The study was followed up in 2010 (Egger et al. 2012). Samplings of both the composite and reference population were done, as well as a re-evaluation of the result from the 2006 study. The result was different this time, and showed that intermediate phenotypes (a mix of two or more colour variants) were present already in 2000 and increased dramatically in abundance between 2001 and 2010. In the neighbouring population, no intermediate phenotypes were identified from 1999 to 2001, but were present in 2010. For both the neighbouring and composite population sampled in 2001 and in 2010, only few individuals could be assigned to a particular colour variant with correct genetic corresponding, indicating a high frequency of hybridization between morphs. The result also showed that the hybrids and nonindigenous individuals from the composite population in the harbour bay had spread to the neighbouring population (intermediate colour morphs were found, Egger et al. 2012: 517); therefore, a hybridization event in general is unlikely geographically isolated, but may spread to other populations.

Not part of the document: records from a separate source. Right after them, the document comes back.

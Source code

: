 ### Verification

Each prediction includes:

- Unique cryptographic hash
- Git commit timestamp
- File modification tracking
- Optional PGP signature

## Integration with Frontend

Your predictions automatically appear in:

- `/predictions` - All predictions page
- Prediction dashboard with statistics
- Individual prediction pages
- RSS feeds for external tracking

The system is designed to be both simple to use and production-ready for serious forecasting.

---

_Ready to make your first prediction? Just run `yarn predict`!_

The hybridization is speculated of being due to periodic algal blooms or increased sedimentation causing turbid conditions (Egger et al. 2012). But studies of Tropheus have shown that the frequency of inter-morph matings increases with increasing colour pattern similarities, i. e. similar looking Tropheus-variants more easily hybridize than differently looking variants (Egger et al. 2008). Therefore an alternative cause of increasing hybridization is the weakening of ideals; where just a single phenotype used to characterise the ideal are now several, of which may increasingly be accepted among individuals. 

Concludingly, it seems to be rather safe to say that displacement of species will eventually result in hybridization.

* Analyses of DNA sequences of mitochondrial control region plus five microsatellite loci.